Transforming Cuba from a playground for rich Americans into a symbol of resistance to Washington, Castro outlasted nine U.S. presidents in power.
He fended off a CIA-backed invasion at the Bay of Pigs in 1961 as well as countless assassination attempts.
His alliance with Moscow helped trigger the Cuban Missile Crisis in 1962, a 13-day showdown with the United States that brought the world the closest it has been to nuclear war.
Wearing green military fatigues and chomping on cigars for many of his years in power, Castro was famous for long, fist-pounding speeches filled with blistering rhetoric, often aimed at the United States.
At home, he swept away capitalism and won support for bringing schools and hospitals to the poor.

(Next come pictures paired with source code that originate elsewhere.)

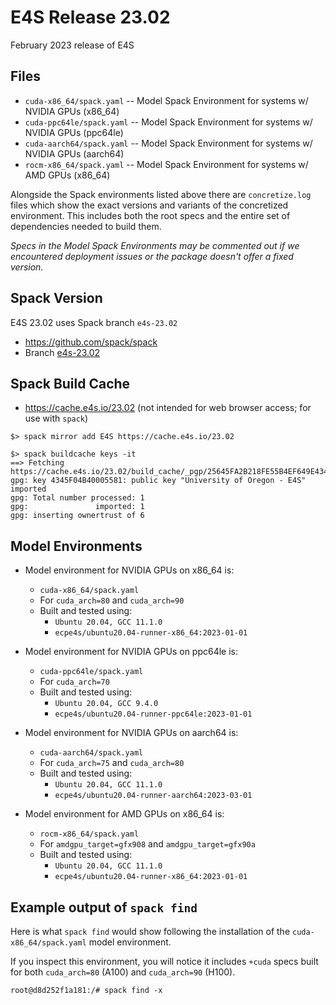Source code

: # E4S Release 23.02

February 2023 release of E4S

## Files

* `cuda-x86_64/spack.yaml` -- Model Spack Environment for systems w/ NVIDIA GPUs (x86_64)
* `cuda-ppc64le/spack.yaml` -- Model Spack Environment for systems w/ NVIDIA GPUs (ppc64le)
* `cuda-aarch64/spack.yaml` -- Model Spack Environment for systems w/ NVIDIA GPUs (aarch64)
* `rocm-x86_64/spack.yaml` -- Model Spack Environment for systems w/ AMD GPUs (x86_64)

Alongside the Spack environments listed above there are `concretize.log` files which show the exact versions and variants of the concretized environment. This includes both the root specs and the entire set of dependencies needed to build them.

*Specs in the Model Spack Environments may be commented out if we encountered deployment issues or the package doesn't offer a fixed version.*


## Spack Version

E4S 23.02 uses Spack branch `e4s-23.02`
* https://github.com/spack/spack
* Branch [e4s-23.02](https://github.com/spack/spack/tree/e4s-23.02)


## Spack Build Cache

* https://cache.e4s.io/23.02 (not intended for web browser access; for use with `spack`)

```
$> spack mirror add E4S https://cache.e4s.io/23.02

$> spack buildcache keys -it
==> Fetching https://cache.e4s.io/23.02/build_cache/_pgp/25645FA2B218FE55B4EF649E4345F04B40005581.pub
gpg: key 4345F04B40005581: public key "University of Oregon - E4S" imported
gpg: Total number processed: 1
gpg:               imported: 1
gpg: inserting ownertrust of 6
```

## Model Environments

* Model environment for NVIDIA GPUs on x86_64 is:
  * `cuda-x86_64/spack.yaml`
  * For `cuda_arch=80` and `cuda_arch=90`
  * Built and tested using:
    * `Ubuntu 20.04, GCC 11.1.0`
    * `ecpe4s/ubuntu20.04-runner-x86_64:2023-01-01`

* Model environment for NVIDIA GPUs on ppc64le is:
  * `cuda-ppc64le/spack.yaml`
  * For `cuda_arch=70`
  * Built and tested using:
    * `Ubuntu 20.04, GCC 9.4.0`
    * `ecpe4s/ubuntu20.04-runner-ppc64le:2023-01-01`

* Model environment for NVIDIA GPUs on aarch64 is:
  * `cuda-aarch64/spack.yaml`
  * For `cuda_arch=75` and `cuda_arch=80`
  * Built and tested using:
    * `Ubuntu 20.04, GCC 11.1.0`
    * `ecpe4s/ubuntu20.04-runner-aarch64:2023-03-01`

* Model environment for AMD GPUs on x86_64 is:
  * `rocm-x86_64/spack.yaml`
  * For `amdgpu_target=gfx908` and `amdgpu_target=gfx90a`
  * Built and tested using:
    * `Ubuntu 20.04, GCC 11.1.0`
    * `ecpe4s/ubuntu20.04-runner-x86_64:2023-01-01`

## Example output of `spack find`

Here is what `spack find` would show following the installation of the `cuda-x86_64/spack.yaml` model environment.

If you inspect this environment, you will notice it includes `+cuda` specs built for both `cuda_arch=80` (A100) and `cuda_arch=90` (H100).

```
root@d8d252f1a181:/# spack find -x
```
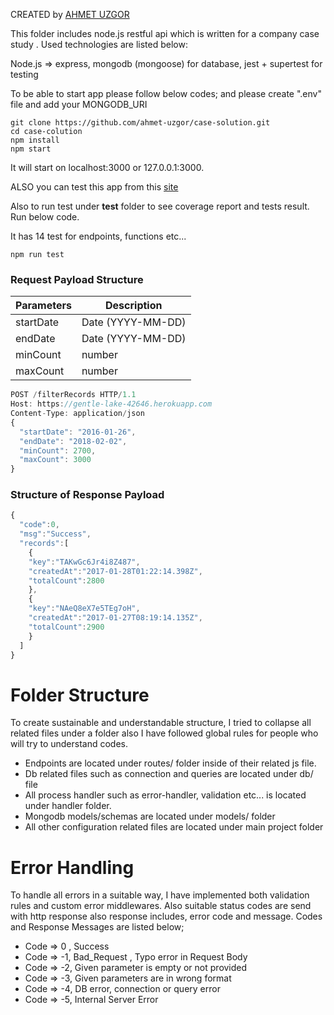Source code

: CREATED by [AHMET UZGOR](https://www.linkedin.com/in/ahmet-uzgor-a1397a134/)

This folder includes node.js restful api which is written for a company case study .
Used technologies are listed below:

Node.js => express, mongodb (mongoose) for database, jest + supertest for testing

To be able to start app please follow below codes; and please create ".env" file and add your MONGODB_URI 
```
git clone https://github.com/ahmet-uzgor/case-solution.git
cd case-colution
npm install
npm start
```
It will start on localhost:3000 or 127.0.0.1:3000.

ALSO you can test this app from this [site](https://gentle-lake-42646.herokuapp.com/)

Also to run test under __test__ folder to see coverage report and tests result. Run below code. 

It has 14 test for endpoints, functions etc...
```
npm run test
```
### Request Payload Structure

| Parameters | Description |
| ------ | ----------- |
| startDate   | Date (YYYY-MM-DD) |
| endDate | Date (YYYY-MM-DD) |
| minCount    | number |
| maxCount    | number |

```jsx
POST /filterRecords HTTP/1.1
Host: https://gentle-lake-42646.herokuapp.com
Content-Type: application/json
{
  "startDate": "2016-01-26",
  "endDate": "2018-02-02",
  "minCount": 2700,
  "maxCount": 3000
}
```

### Structure of Response Payload
```jsx
{
  "code":0,
  "msg":"Success",
  "records":[
    {
    "key":"TAKwGc6Jr4i8Z487",
    "createdAt":"2017-01-28T01:22:14.398Z",
    "totalCount":2800
    },
    {
    "key":"NAeQ8eX7e5TEg7oH",
    "createdAt":"2017-01-27T08:19:14.135Z",
    "totalCount":2900
    }
  ]
}
```

# Folder Structure
To create sustainable and understandable structure, I tried to collapse all related files under a folder also I have followed global rules for people who will try to understand codes.
- Endpoints are located under routes/ folder inside of their related js file.
- Db related files such as connection and queries are located under db/ file
- All process handler such as error-handler, validation etc... is located under handler folder.
- Mongodb models/schemas are located under models/ folder
- All other configuration related files are located under main project folder

# Error Handling
To handle all errors in a suitable way, I have implemented both validation rules and custom error middlewares.
Also suitable status codes are send with http response also response includes, error code and message.
Codes and Response Messages are listed below;
- Code => 0 , Success
- Code => -1, Bad_Request , Typo error in Request Body
- Code => -2, Given parameter is empty or not provided
- Code => -3, Given parameters are in wrong format
- Code => -4, DB error, connection or query error
- Code => -5, Internal Server Error
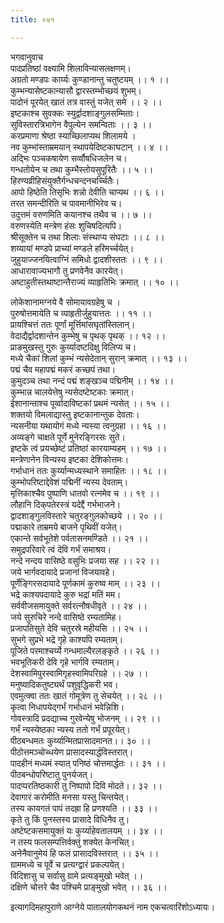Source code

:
 ```yaml
---
title: ०४१

---
```

भगवानुवाच  
पादप्रतिष्ठां वक्ष्यामि शिलाविन्यासलक्षणम्।  
अग्रतो मण्डपः कार्य्यः कुण्डानान्तु चतुष्टयम् ।। १ ।।  
कुम्भन्यासेष्टकान्यासौ द्वारस्तम्भोच्छयं शुभम्।  
पादोनं पूरयेत् खातं तत्र वास्तुं यजेत् समे ।। २ ।।  
इष्टकाश्च सुवक्कः स्युर्द्वादशाङ्गुलसम्मिताः।  
सुविस्तारत्रिभागेन वैपुल्येन समन्विताः ।। ३ ।।  
करप्रमाणा श्रेष्ठा स्याच्छिलाप्यथ शिलामये ।  
नव कुम्भांस्ताम्रमयान् स्थापयेदिष्टकाघटान् ।। ४ ।।  
अद्भिः पञ्चकषायेण सर्व्वौषधिजलेन च।  
गन्धतोयेन च तथा कुम्भैस्तोयसुपूरितैः ।। ५ ।।  
हिरण्यव्रीहिसंयुक्तैर्गन्धचन्दनचर्च्चितैः।  
आपो हिष्ठेति तिसृभिः शन्नो देवीति चाप्यथ ।। ६ ।।  
तरत समन्दीरिति च पावमानीभिरेव च।  
उदुत्तमं वरुणमिति कयानश्च तथैव च ।। ७ ।।  
वरुणस्येति मन्त्रेण हंसः शुचिषदित्यपि।  
श्रीसूक्तेन च तथा शिलाः संस्थाप्य संघटाः ।। ८ ।।  
शय्यायां मण्डपे प्राच्यां मण्डले हरिमर्च्चयेत्।  
जुहुयाज्जनयित्वाग्निं समिधो द्वादशीस्ततः ।। ९ ।।  
आधारावाज्यभागौ तु प्रणवेनैव कारयेत्।  
अष्टाहुतीस्तथाष्टान्तैराज्यं व्याहृतिभिः क्रमात् ।। १० ।।  
  
लोकेशानामग्नये वै सोमायावग्रहेषु च ।  
पुरुषोत्तमायेति च व्याहृतीर्जुहुयात्ततः ।। ११ ।।  
प्रायश्चित्तं ततः पूर्णां मूर्त्तिमांसघृतांस्तिलान्।  
वेदाद्यैर्द्वादशान्तेन कुम्भेषु च पृथक् पृथक् ।। १२ ।।  
प्राङमुखस्तु गुरुः कुर्य्यादष्टदिक्षु विलिप्य च।  
मध्ये चैकां शिलां कुम्भं न्यसेदेतान् सुरान् क्रमात् ।। १३ ।।  
पद्मं चैव महापद्मं मकरं कच्छपं तथा।  
कुमुदञ्च तथा नन्दं पद्मं शङ्खञ्च पद्मिनीम् ।। १४ ।।  
कुम्भान्न चालयेत्तेषु न्यसेदष्टेष्टकाः क्रमात्।  
ईशानान्ताश्च पूर्व्वादाविष्टकां प्रथमं न्यसेत् ।। १५ ।।  
शक्तयो विमलाद्यास्तु इष्टकानान्तुक देवताः।  
न्यसनीया यथायोगं मध्ये न्यस्या त्वनुग्रहा ।। १६ ।।  
अव्यङ्गे चाक्षते पूर्णे मुनेरङ्गिरसः सुते।  
इष्टके त्वं प्रयच्छेष्टं प्रतिष्ठां कारयाम्यहम् ।। १७ ।।  
मन्त्रेणानेन विन्यस्य इष्टका देशिकोत्तमः।  
गर्भाधानं ततः कुर्य्यान्मध्यस्थाने समाहितः ।। १८ ।।  
कुम्भोपरिष्टाद्देवेशं पद्मिनीं न्यस्य देवताम्।  
मृत्तिकाश्चैव पुष्पाणि धातवो रत्नमेव च ।। १९ ।।  
लौहानि दिक्‌पतेरस्त्रं यदेद्दैं गर्भभाजने।  
द्वादशाङ्गुलविस्तारे चतुरङ्गुलकोच्छये ।। २० ।।  
पद्माकारे ताम्रमये बाजने पृथिवीं यजेत्।  
एकान्ते सर्वभूतेशे पर्वतासनमण्डिते ।। २१ ।।  
समुद्रपरिवारे त्वं देवि गर्भं समाश्रय।  
नन्दे नन्दय वासिष्ठे वसुभिः प्रजया सह ।। २२ ।।  
जये भार्गवदायादे प्रजानां विजयावहे।  
पूर्णेङ्गिरसदायादे पूर्णकामं कुरुष्व माम् ।। २३ ।।  
भद्रे काश्यपदायादे कुरु भद्रां मतिं मम।  
सर्ववीजसमायुक्ते सर्वरत्नौषधीवृते ।। २४ ।।  
जये सुरुचिरे नन्दे वासिष्ठे रम्यतामिह।  
प्रजापतिसुते देवि चतुरस्रे महीयसि ।। २५ ।।  
सुभगे सुप्रभे भद्रे गृहे काश्यपि रम्यताम्।  
पूजिते परमाश्चर्य्ये गन्धमाल्यैरलङ्कृते ।। २६ ।।  
भवभूतिकरी देवि गृहे भार्गवि रम्यताम्।  
देशस्वामिपुरस्वामिगृहस्वामिपरिग्रहे ।। २७ ।।  
मनुष्यादिकतुष्ट्यर्थं पशुवृद्धिकरी भव।  
एवमुत्क्वा ततः खातं गोमूत्रेण तु सेचयेत् ।। २८ ।।  
कृत्वा निधापयेद्‌गर्भं गर्भाधानं भवेन्निशि।  
गोवस्त्रादि प्रदद्याच्च गुरवेन्येषु भोजनम् ।। २९ ।।  
गर्भं न्यस्येष्ठका न्यस्य ततो गर्भं प्रपूरयेत्।  
पीठबन्धमतः कुर्य्यान्मितप्रासादमानत।। ३० ।।  
पीठोत्तमञ्चोच्धयेण प्रासादस्यार्द्धविस्तरात्।  
पादहीनं मध्यमं स्यात् पनिष्ठं चोत्तमार्द्धतः ।। ३१ ।।  
पीठबन्धोपरिष्टातु पुनर्यजत्।  
पादप्परतिष्ठकारी तु निष्पापो दिवि मोदते।। ३२ ।।  
देवागारं करोमीति मनसा यस्तु चिन्तयेत्।  
तस्य कायगतं पापं तदह्रा हि प्रणश्यति ।। ३३ ।।  
कृते तु किं पुनस्तस्य प्रासादे विधिनैव तु।  
अष्टेष्टकसमायुक्तं यः कुर्य्याहेवतालयम् ।। ३४ ।।  
न तस्य फलसम्पत्तिर्वक्तुं शक्येत केनचित्।  
अनेनैवानुमेयं हि फलं प्रासादविस्तरात् ।। ३५ ।।  
ग्राममध्ये च पूर्वे च प्रत्यग्द्वारं प्रकल्पयेत्।  
विदिशासु च सर्वासु ग्रामे प्रत्यङ्मुखो भवेत् ।।  
दक्षिणे चोत्तरे चैव पश्चिमे प्राङ्मुखो भवेत् ।। ३६ ।।  
  
इत्यागदिमहापुराणे आग्नेये पातालयोगकथनं नाम एकचत्वारिंशोऽध्यायः।
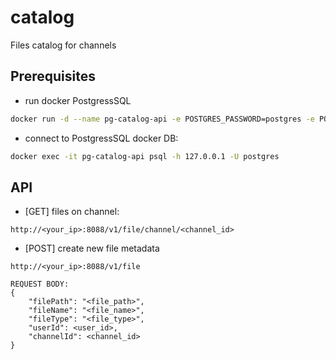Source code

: # catalog
Files catalog for channels

## Prerequisites

* run docker PostgressSQL
```bash
docker run -d --name pg-catalog-api -e POSTGRES_PASSWORD=postgres -e POSTGRES_DB=image-metadata -p 5435:5432 postgres:12
```

* connect to PostgressSQL docker DB:

```bash
docker exec -it pg-catalog-api psql -h 127.0.0.1 -U postgres 
```

## API

* [GET] files on channel:
```
http://<your_ip>:8088/v1/file/channel/<channel_id>
```

* [POST] create new file metadata
```
http://<your_ip>:8088/v1/file

REQUEST BODY:
{
	"filePath": "<file_path>",
	"fileName": "<file_name>",
	"fileType": "<file_type>",
	"userId": <user_id>,
	"channelId": <channel_id>
}

```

But he also created legions of enemies and critics, concentrated among Cuban exiles in Miami who fled his rule and saw him as a ruthless tyrant.
In the end it was not the efforts of Washington and Cuban exiles nor the collapse of Soviet communism that ended his rule. Instead, illness forced him to cede power to his younger brother Raul Castro, provisionally in 2006 and definitively in 2008.
Although Raul Castro always glorified his older brother, he has changed Cuba since taking over by introducing market-style economic reforms and agreeing with the United States in December to re-establish diplomatic ties and end decades of hostility.
Six weeks later, Fidel Castro offered only lukewarm support for the deal, raising questions about whether he approved of ending hostilities with his longtime enemy.
In his final years, Fidel Castro no longer held leadership posts. He wrote newspaper commentaries on world affairs and occasionally met with foreign leaders but he lived in semi-seclusion.
His death - which would once have thrown a question mark over Cuba's future - seems unlikely to trigger a crisis as Raul Castro, 85, is firmly ensconced in power.